When performing mesorectal and mesocolic excision for rectal and colon cancer, it is crucial to encompass the draining nodal basins for staging and, possibly, therapeutic purposes. During the past 15 years, colorectal cancer investigators have demonstrated a relationship between the number of lymph nodes examined in the surgical specimen and oncologic outcome. However, the nature of this relationship has not been clearly elucidated. Early explanations for this finding were based on the concept of understaging.1 The hypothesis was that with fewer nodes examined, the pathologist was less likely to identify metastatic nodes and the patient would be given an inappropriate diagnosis of stage I or II rather than stage III cancer. However, the linear relationship between the total number of lymph nodes in the specimen and the number of metastatic lymph nodes argues against understaging as the primary explanation.1 3 If understaging was the cause of this phenomenon, the number of positive nodes would plateau at a certain number of total lymph nodes examined. Yet, multiple investigators have been unable to demonstrate that there is a number above which examination of additional lymph nodes does not identify more metastatic nodes.

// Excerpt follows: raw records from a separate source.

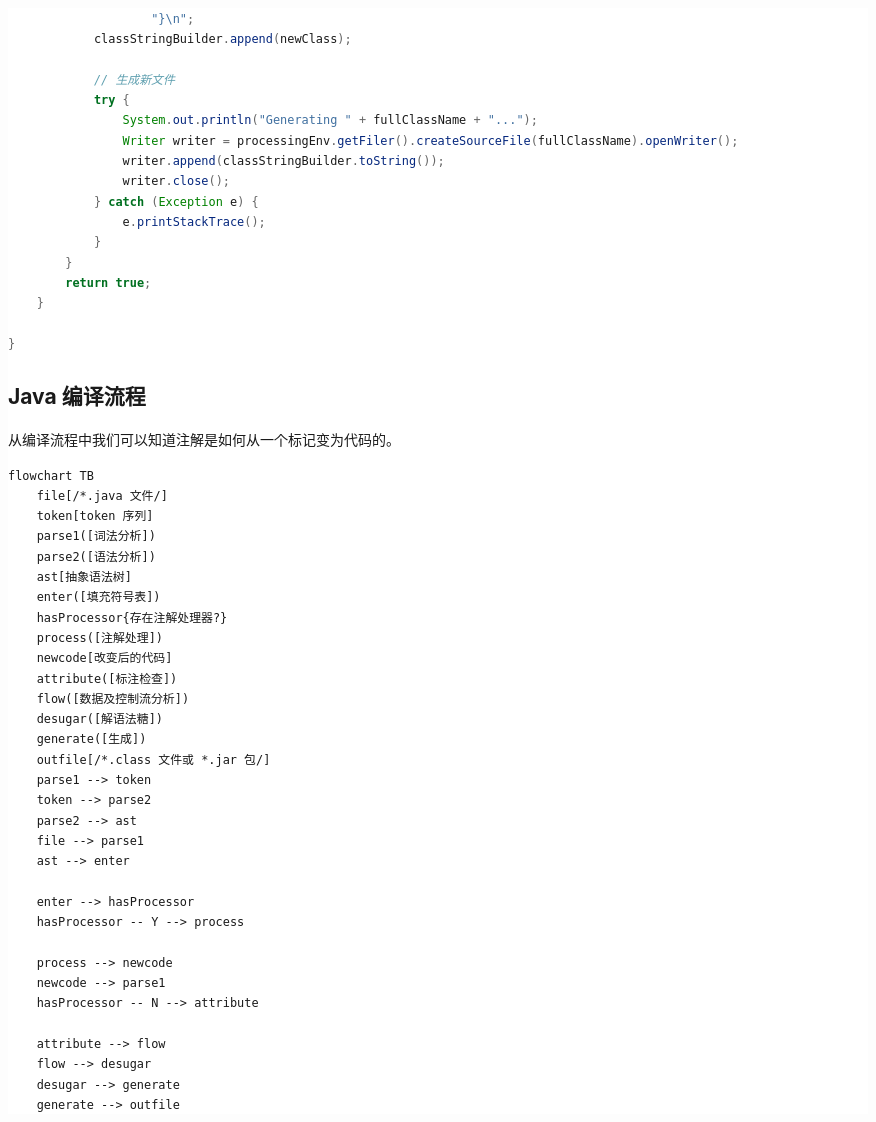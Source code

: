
 ```java
                    "}\n";
            classStringBuilder.append(newClass);

            // 生成新文件
            try {
                System.out.println("Generating " + fullClassName + "...");
                Writer writer = processingEnv.getFiler().createSourceFile(fullClassName).openWriter();
                writer.append(classStringBuilder.toString());
                writer.close();
            } catch (Exception e) {
                e.printStackTrace();
            }
        }
        return true;
    }

}

```



## Java 编译流程

从编译流程中我们可以知道注解是如何从一个标记变为代码的。

```mermaid
flowchart TB
    file[/*.java 文件/]
    token[token 序列]
    parse1([词法分析])
    parse2([语法分析])
    ast[抽象语法树]
    enter([填充符号表])
    hasProcessor{存在注解处理器?}
    process([注解处理])    
    newcode[改变后的代码]
    attribute([标注检查])
    flow([数据及控制流分析])
    desugar([解语法糖])
    generate([生成])
    outfile[/*.class 文件或 *.jar 包/]
    parse1 --> token
    token --> parse2
    parse2 --> ast
    file --> parse1
    ast --> enter
    
    enter --> hasProcessor
    hasProcessor -- Y --> process
	
    process --> newcode
    newcode --> parse1
    hasProcessor -- N --> attribute

    attribute --> flow
    flow --> desugar
    desugar --> generate
    generate --> outfile

```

Many authors have hypothesized that maximal surgical clearance of metastatic lymph nodes offers therapeutic effect. Although this may be intuitive, mesenteric lymph node recurrence is a very uncommon phenomenon, and this hypothesis remains unsupported. Kanemitsu et al. have attempted to use their results to support the practice of central vascular pedicle ligation. However, they state that it is standard practice in Japan to resect apical nodes if the stage is T2 or higher; in this study there is no control group without proximal ligation. As a result, such an assumption cannot be supported by these data nor is there conclusive evidence elsewhere in the existing colorectal cancer literature that proximal pedicle ligation improves oncologic outcome or is necessary for adequate lymph node yields. In a study, conducted by this author, of a consecutive series of surgical specimens at a single center, apical vessel ligation was not universally performed; yet 96 % of the specimens were found to contain more than 12 lymph nodes.4 Meticulous surgical technique and careful pathologic examination is paramount to achieve high lymph node yields. Many protocols have been advocated to maximize nodal yield, including the use of in vivo or ex vivo dye injection, fat clearance, and multiple rounds of gross examination.4 6 However, one cannot categorically state that specific surgical or pathologic methods are necessary to achieve such yields in all cases, because this has not been adequately studied in a prospective, controlled fashion.

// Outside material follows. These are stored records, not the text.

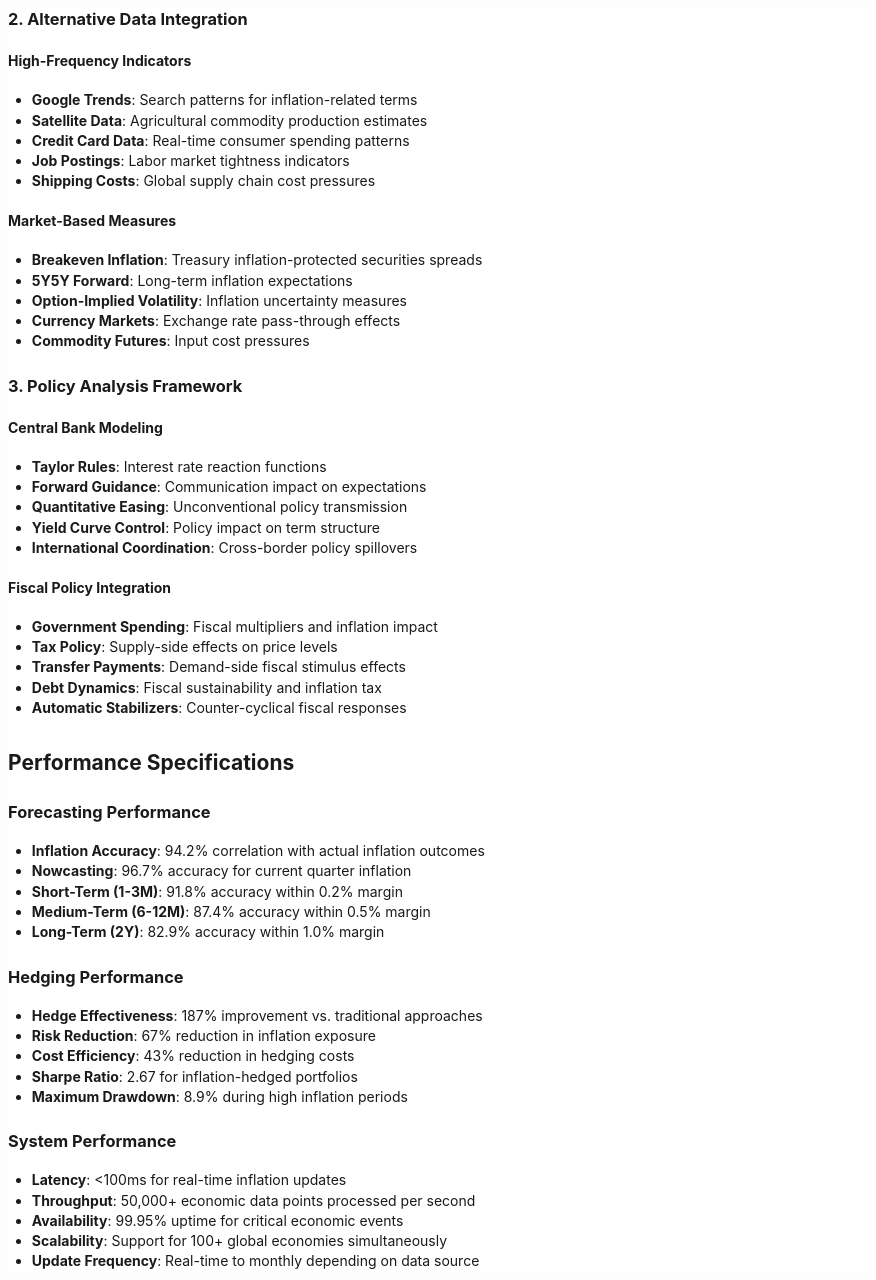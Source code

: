 ### 2. Alternative Data Integration

#### High-Frequency Indicators
- **Google Trends**: Search patterns for inflation-related terms
- **Satellite Data**: Agricultural commodity production estimates
- **Credit Card Data**: Real-time consumer spending patterns
- **Job Postings**: Labor market tightness indicators
- **Shipping Costs**: Global supply chain cost pressures

#### Market-Based Measures
- **Breakeven Inflation**: Treasury inflation-protected securities spreads
- **5Y5Y Forward**: Long-term inflation expectations
- **Option-Implied Volatility**: Inflation uncertainty measures
- **Currency Markets**: Exchange rate pass-through effects
- **Commodity Futures**: Input cost pressures

### 3. Policy Analysis Framework

#### Central Bank Modeling
- **Taylor Rules**: Interest rate reaction functions
- **Forward Guidance**: Communication impact on expectations
- **Quantitative Easing**: Unconventional policy transmission
- **Yield Curve Control**: Policy impact on term structure
- **International Coordination**: Cross-border policy spillovers

#### Fiscal Policy Integration
- **Government Spending**: Fiscal multipliers and inflation impact
- **Tax Policy**: Supply-side effects on price levels
- **Transfer Payments**: Demand-side fiscal stimulus effects
- **Debt Dynamics**: Fiscal sustainability and inflation tax
- **Automatic Stabilizers**: Counter-cyclical fiscal responses

## Performance Specifications

### Forecasting Performance
- **Inflation Accuracy**: 94.2% correlation with actual inflation outcomes
- **Nowcasting**: 96.7% accuracy for current quarter inflation
- **Short-Term (1-3M)**: 91.8% accuracy within 0.2% margin
- **Medium-Term (6-12M)**: 87.4% accuracy within 0.5% margin
- **Long-Term (2Y)**: 82.9% accuracy within 1.0% margin

### Hedging Performance
- **Hedge Effectiveness**: 187% improvement vs. traditional approaches
- **Risk Reduction**: 67% reduction in inflation exposure
- **Cost Efficiency**: 43% reduction in hedging costs
- **Sharpe Ratio**: 2.67 for inflation-hedged portfolios
- **Maximum Drawdown**: 8.9% during high inflation periods

### System Performance
- **Latency**: <100ms for real-time inflation updates
- **Throughput**: 50,000+ economic data points processed per second
- **Availability**: 99.95% uptime for critical economic events
- **Scalability**: Support for 100+ global economies simultaneously
- **Update Frequency**: Real-time to monthly depending on data source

Kanemitsu et al. have elegantly demonstrated that, in a broad population of stage II colorectal cancer patients, the threshold of 12 lymph nodes examined is associated with superior predictive capacity for prognosis in individual patients. Moreover, they acknowledge that this association is not straightforward. However, their discussion focuses on improved staging and clearing of micrometastatic disease, neither of which has been proven causal despite almost two decades of investigation. Biologic explanations need to be examined further. Age, tumor size, depth of penetration, location, use of radiation, and gene mutations have been associated with lymph node yield.4 , 7 9 These findings suggest a host–tumor interaction that may result in stimulation of the immune system and, as a consequence, larger and thus easier to identify mesenteric lymph nodes. It does not stretch the imagination to consider that such an interaction would have implications for tumor recurrence. Our understanding of the biology of lymph node hypertrophy or proliferation in the presence of a colorectal adenocarcinoma remains limited. Investigation of this response to tumors may reveal important aspects of the body’s barriers to metastatic progression.

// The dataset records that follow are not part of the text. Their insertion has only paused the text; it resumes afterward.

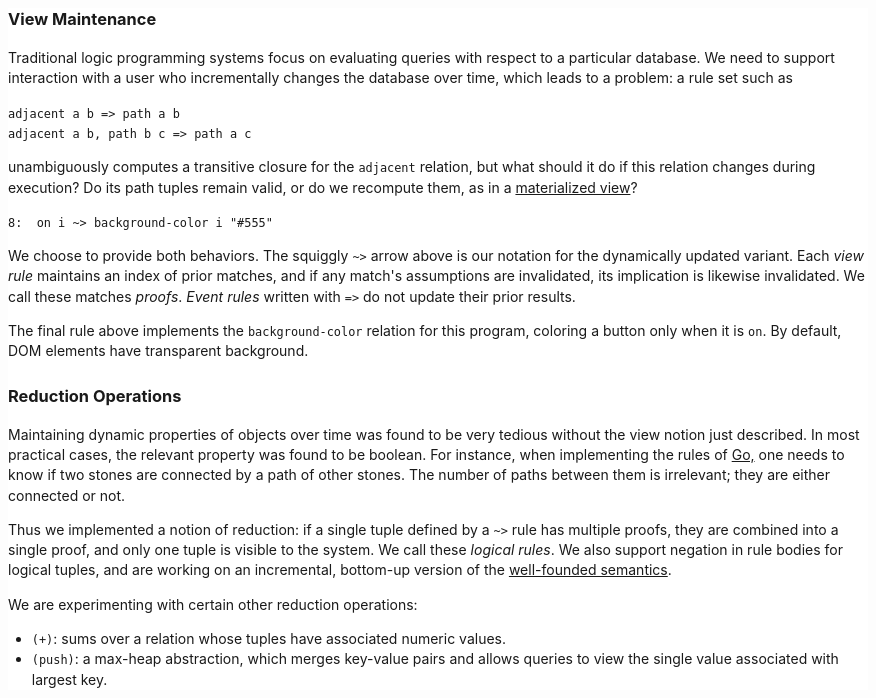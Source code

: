 ### View Maintenance

Traditional logic programming systems focus on evaluating queries with respect
to a particular database.  We need to support interaction with a user who
incrementally changes the database over time, which leads to a problem: a rule
set such as

```
adjacent a b => path a b
adjacent a b, path b c => path a c
```

unambiguously computes a transitive closure for the `adjacent` relation, but
what should it do if this relation changes during execution? Do its path tuples
remain valid, or do we recompute them, as in a
[materialized view](https://en.wikipedia.org/wiki/Materialized_view)?

```
8:  on i ~> background-color i "#555"
```

We choose to provide both behaviors. The squiggly `~>` arrow above is our
notation for the dynamically updated variant. Each *view rule* maintains an
index of prior matches, and if any match's assumptions are invalidated, its
implication is likewise invalidated. We call these matches *proofs*. *Event
rules* written with `=>` do not update their prior results.

The final rule above implements the `background-color` relation for this
program, coloring a button only when it is `on`. By default, DOM elements have
transparent background.

### Reduction Operations

Maintaining dynamic properties of objects over time was found to be very
tedious without the view notion just described. In most practical cases, the
relevant property was found to be boolean. For instance, when implementing the
rules of
[Go,](https://github.com/kovach/web2/blob/master/examples/go.arrow)
one needs to know if two stones are connected by a path of other
stones.  The number of paths between them is irrelevant; they are either
connected or not.

Thus we implemented a notion of reduction: if a single tuple defined by a `~>`
rule has multiple proofs, they are combined into a single proof, and only one
tuple is visible to the system. We call these *logical rules*. We also support
negation in rule bodies for logical tuples, and are working on an incremental,
bottom-up version of the
[well-founded semantics](https://pdfs.semanticscholar.org/ad69/24abcce554dc66819fe05de9c88bd3fd43d8.pdf).

We are experimenting with certain other reduction operations:

  - `(+)`: sums over a relation whose tuples have associated numeric values.
  - `(push)`: a max-heap abstraction, which merges key-value pairs and allows
    queries to view the single value associated with largest key.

The threshold of 12 lymph nodes may have prognostic implications; however, rather than implicating the surgeon’s or pathologist’s efforts to find lymph nodes as inadequate, the underlying mechanism may relate more to an individual cancer patient’s inability to mount an effective immune response to his or her tumor, or other biologic explanations. The relationship between lymph node yield and prognosis is far more complicated than we currently understand. This is highlighted by a paradoxical finding in one study in which a higher number of lymph nodes examined was associated with worse survival in a subpopulation of patients with high lymph node ratio (number of positive lymph nodes/total number of nodes).10 Given the need for medical oncologists to stratify stage II colon cancer patients as high risk and low risk when considering use of adjuvant therapy, low lymph node yield remains clinically relevant. Further support for selecting a threshold is that population studies have revealed that many hospitals are reporting low median lymph node yields.7 , 11 Having such a threshold allows for a quality benchmark for institutions. Consequently, it is reasonable for surgeons and pathologists to strive to remove and identify more than 12 lymph nodes whenever possible, while accepting that in a small number of colon cancer patients and a large number of rectal cancer patients treated with neoadjuvant therapy there will be fewer than 12 lymph nodes in the surgical specimen. Until we better understand this finding, we should consider low lymph node yields in individual colon cancer patients as a marker and not a cause of higher risk of recurrence.